Maintainer setup: branch protection on main (one-time, manual)

CODEOWNERS only requests reviews by default. To make them required — i.e. to actually block merges of workflow / Dependabot changes that haven't been approved by a maintainer — a repo admin needs to enable it in GitHub's UI; this can't be expressed in-repo.

In Settings → Branches → Branch protection rules for main:

  1. Require a pull request before merging — on
  2. Require approvals — at least 1
  3. Require review from Code Owners — on (this is the key toggle; without it, the .github/CODEOWNERS entries are advisory only)
  4. Dismiss stale pull request approvals when new commits are pushed — on (so a force-push to a workflow PR re-triggers maintainer review)
  5. Do not allow bypassing the above settings — on, including for admins, so the policy can't be silently sidestepped

Once that's set, any PR touching .github/workflows/, .github/dependabot.yml, or .github/CODEOWNERS will be blocked from merging until a code owner approves it.

License

Copyright © 2024–2026 Luis Falva and the Ophelian contributors.

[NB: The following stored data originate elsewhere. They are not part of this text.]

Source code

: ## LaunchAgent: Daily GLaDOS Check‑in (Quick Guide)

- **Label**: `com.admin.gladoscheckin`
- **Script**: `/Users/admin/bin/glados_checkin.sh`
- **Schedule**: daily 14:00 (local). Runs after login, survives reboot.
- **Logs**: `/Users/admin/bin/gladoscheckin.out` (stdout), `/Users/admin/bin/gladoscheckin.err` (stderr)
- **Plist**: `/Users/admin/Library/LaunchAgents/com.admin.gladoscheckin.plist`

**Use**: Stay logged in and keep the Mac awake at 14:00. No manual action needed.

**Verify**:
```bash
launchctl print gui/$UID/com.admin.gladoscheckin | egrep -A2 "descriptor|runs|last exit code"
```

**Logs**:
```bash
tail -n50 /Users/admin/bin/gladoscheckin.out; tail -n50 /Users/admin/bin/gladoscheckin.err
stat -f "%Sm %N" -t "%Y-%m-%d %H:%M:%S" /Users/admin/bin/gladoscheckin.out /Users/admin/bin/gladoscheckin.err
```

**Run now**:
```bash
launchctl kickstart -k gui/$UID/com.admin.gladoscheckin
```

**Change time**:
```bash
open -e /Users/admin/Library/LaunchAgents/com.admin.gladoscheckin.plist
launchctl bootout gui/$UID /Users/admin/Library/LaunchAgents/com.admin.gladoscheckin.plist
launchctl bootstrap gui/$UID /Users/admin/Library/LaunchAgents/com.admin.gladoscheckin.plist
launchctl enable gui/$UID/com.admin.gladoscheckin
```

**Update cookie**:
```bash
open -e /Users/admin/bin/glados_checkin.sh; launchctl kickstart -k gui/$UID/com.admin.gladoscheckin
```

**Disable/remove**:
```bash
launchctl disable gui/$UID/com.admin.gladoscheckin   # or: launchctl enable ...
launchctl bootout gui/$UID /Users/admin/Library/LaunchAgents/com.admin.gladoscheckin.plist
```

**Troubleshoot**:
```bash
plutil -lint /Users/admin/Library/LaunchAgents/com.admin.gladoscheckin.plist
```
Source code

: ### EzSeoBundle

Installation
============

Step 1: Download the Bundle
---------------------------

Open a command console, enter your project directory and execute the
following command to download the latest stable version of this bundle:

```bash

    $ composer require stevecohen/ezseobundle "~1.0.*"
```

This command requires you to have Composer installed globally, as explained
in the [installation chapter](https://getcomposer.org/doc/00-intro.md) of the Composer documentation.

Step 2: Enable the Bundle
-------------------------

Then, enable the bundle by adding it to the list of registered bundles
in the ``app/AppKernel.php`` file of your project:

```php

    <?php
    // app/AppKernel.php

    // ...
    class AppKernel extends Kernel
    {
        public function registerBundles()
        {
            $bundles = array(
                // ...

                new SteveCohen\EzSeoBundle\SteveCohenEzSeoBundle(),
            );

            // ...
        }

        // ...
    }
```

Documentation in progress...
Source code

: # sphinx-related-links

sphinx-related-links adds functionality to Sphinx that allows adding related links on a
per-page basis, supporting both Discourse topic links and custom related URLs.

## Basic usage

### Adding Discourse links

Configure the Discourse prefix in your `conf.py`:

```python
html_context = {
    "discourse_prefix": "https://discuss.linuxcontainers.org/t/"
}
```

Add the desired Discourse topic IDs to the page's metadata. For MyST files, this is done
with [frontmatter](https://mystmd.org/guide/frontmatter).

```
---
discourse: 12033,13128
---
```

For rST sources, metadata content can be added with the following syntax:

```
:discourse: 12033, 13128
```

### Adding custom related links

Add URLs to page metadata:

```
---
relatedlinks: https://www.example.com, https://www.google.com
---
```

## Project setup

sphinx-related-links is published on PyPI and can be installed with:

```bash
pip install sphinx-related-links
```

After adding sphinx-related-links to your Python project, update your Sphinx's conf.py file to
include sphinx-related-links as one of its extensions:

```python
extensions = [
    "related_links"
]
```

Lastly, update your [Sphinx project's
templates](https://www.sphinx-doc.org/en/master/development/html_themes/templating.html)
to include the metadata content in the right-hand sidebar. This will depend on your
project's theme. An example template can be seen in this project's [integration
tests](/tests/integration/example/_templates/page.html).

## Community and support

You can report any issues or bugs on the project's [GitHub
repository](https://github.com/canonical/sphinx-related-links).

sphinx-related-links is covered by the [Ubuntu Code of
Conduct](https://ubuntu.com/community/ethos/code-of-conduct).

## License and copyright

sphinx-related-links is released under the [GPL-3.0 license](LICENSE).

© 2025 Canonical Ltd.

Licensed under the Apache License, Version 2.0 — see LICENSE for the full text. Attributions for the third-party components Ophelian declares as runtime / optional dependencies (PyTorch, HuggingFace Transformers, scikit-learn, XGBoost, boto3 / botocore, the google-cloud-* SDKs, the azure-* SDKs, pydantic, FastAPI, OpenTelemetry, etc.) are enumerated in NOTICE, which ships in both the sdist and the wheel on PyPI.

You may not use this project except in compliance with the License. Unless required by applicable law or agreed to in writing, software distributed under the License is distributed on an "AS IS" BASIS, WITHOUT WARRANTIES OR CONDITIONS OF ANY KIND, either express or implied. See the License for the specific language governing permissions and limitations under the License.